### Work task
Use the entries below and reproduce exactly the lines from the one containing "각 프레임워크에서 제공하는" down to the one containing "NPM으로 의존성 관리", both of them included.

### Given information
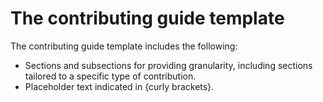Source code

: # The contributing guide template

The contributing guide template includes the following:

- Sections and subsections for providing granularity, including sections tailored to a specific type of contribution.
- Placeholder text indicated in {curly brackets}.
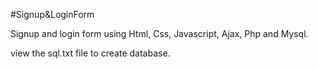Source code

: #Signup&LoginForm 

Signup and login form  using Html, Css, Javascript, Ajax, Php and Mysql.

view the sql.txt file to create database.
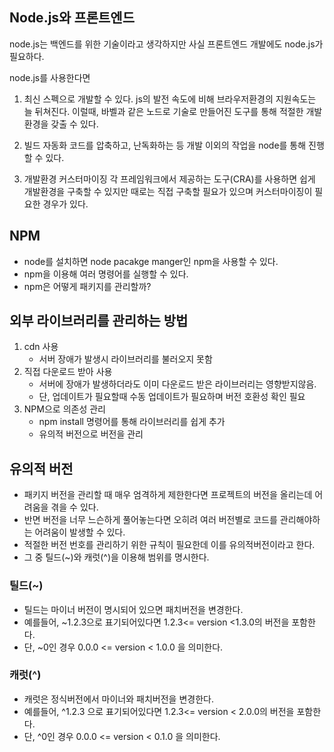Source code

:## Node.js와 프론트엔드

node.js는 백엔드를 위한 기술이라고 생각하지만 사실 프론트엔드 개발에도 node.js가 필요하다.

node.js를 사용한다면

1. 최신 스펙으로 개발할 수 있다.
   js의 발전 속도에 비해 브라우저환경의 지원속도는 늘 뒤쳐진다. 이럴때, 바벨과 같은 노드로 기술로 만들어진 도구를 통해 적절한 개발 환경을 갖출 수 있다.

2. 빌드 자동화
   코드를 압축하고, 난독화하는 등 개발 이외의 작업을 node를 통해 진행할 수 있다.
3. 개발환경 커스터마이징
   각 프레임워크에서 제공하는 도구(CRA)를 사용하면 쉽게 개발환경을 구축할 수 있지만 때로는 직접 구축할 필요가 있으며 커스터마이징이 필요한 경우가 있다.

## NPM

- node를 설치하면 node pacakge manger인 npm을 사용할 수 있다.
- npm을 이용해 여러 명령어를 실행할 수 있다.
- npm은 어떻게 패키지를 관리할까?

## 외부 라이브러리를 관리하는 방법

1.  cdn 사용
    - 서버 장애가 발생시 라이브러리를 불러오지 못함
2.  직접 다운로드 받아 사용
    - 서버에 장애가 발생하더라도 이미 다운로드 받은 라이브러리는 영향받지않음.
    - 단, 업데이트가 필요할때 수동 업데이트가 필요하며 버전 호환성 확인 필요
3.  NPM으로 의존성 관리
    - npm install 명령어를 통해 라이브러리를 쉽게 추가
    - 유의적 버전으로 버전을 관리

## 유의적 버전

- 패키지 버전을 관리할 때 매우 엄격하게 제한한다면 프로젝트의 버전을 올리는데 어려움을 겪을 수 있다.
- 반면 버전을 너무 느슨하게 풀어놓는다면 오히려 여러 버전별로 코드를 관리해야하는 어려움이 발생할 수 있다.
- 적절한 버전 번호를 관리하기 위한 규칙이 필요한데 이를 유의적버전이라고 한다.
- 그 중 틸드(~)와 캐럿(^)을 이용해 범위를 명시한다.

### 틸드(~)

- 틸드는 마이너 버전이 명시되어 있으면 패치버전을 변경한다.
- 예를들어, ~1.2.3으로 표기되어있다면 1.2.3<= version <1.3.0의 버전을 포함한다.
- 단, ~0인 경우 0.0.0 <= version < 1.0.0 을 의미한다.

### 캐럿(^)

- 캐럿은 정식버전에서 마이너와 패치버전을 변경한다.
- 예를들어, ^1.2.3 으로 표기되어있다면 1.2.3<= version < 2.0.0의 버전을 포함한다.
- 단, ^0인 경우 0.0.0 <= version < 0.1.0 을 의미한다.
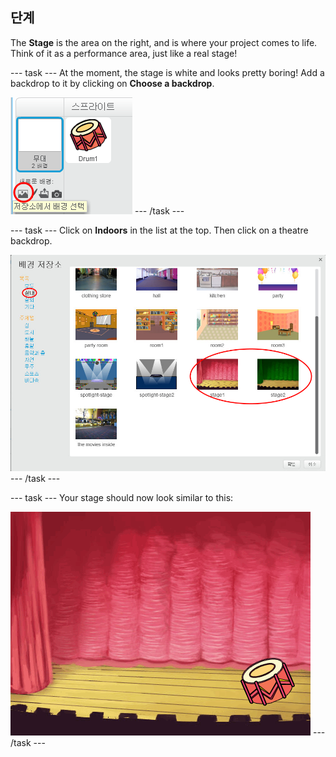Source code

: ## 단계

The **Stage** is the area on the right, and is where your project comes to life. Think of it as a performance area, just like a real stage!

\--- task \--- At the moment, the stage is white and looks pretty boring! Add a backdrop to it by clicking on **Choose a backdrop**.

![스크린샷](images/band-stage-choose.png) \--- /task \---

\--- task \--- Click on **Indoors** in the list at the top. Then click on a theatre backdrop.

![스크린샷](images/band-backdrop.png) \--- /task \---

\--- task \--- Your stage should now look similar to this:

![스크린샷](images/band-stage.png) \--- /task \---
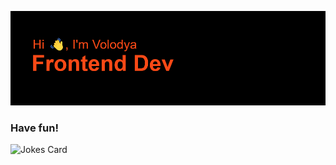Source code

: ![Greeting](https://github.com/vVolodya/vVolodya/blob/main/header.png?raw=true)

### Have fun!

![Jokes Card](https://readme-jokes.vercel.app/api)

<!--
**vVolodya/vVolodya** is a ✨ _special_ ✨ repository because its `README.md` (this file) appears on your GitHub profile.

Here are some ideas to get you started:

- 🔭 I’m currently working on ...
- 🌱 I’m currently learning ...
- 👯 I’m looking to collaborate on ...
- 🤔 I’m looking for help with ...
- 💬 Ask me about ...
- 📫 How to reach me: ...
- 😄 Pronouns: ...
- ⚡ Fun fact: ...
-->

### Task solution
   각 프레임워크에서 제공하는 도구(CRA)를 사용하면 쉽게 개발환경을 구축할 수 있지만 때로는 직접 구축할 필요가 있으며 커스터마이징이 필요한 경우가 있다.

## NPM

- node를 설치하면 node pacakge manger인 npm을 사용할 수 있다.
- npm을 이용해 여러 명령어를 실행할 수 있다.
- npm은 어떻게 패키지를 관리할까?

## 외부 라이브러리를 관리하는 방법

1.  cdn 사용
    - 서버 장애가 발생시 라이브러리를 불러오지 못함
2.  직접 다운로드 받아 사용
    - 서버에 장애가 발생하더라도 이미 다운로드 받은 라이브러리는 영향받지않음.
    - 단, 업데이트가 필요할때 수동 업데이트가 필요하며 버전 호환성 확인 필요
3.  NPM으로 의존성 관리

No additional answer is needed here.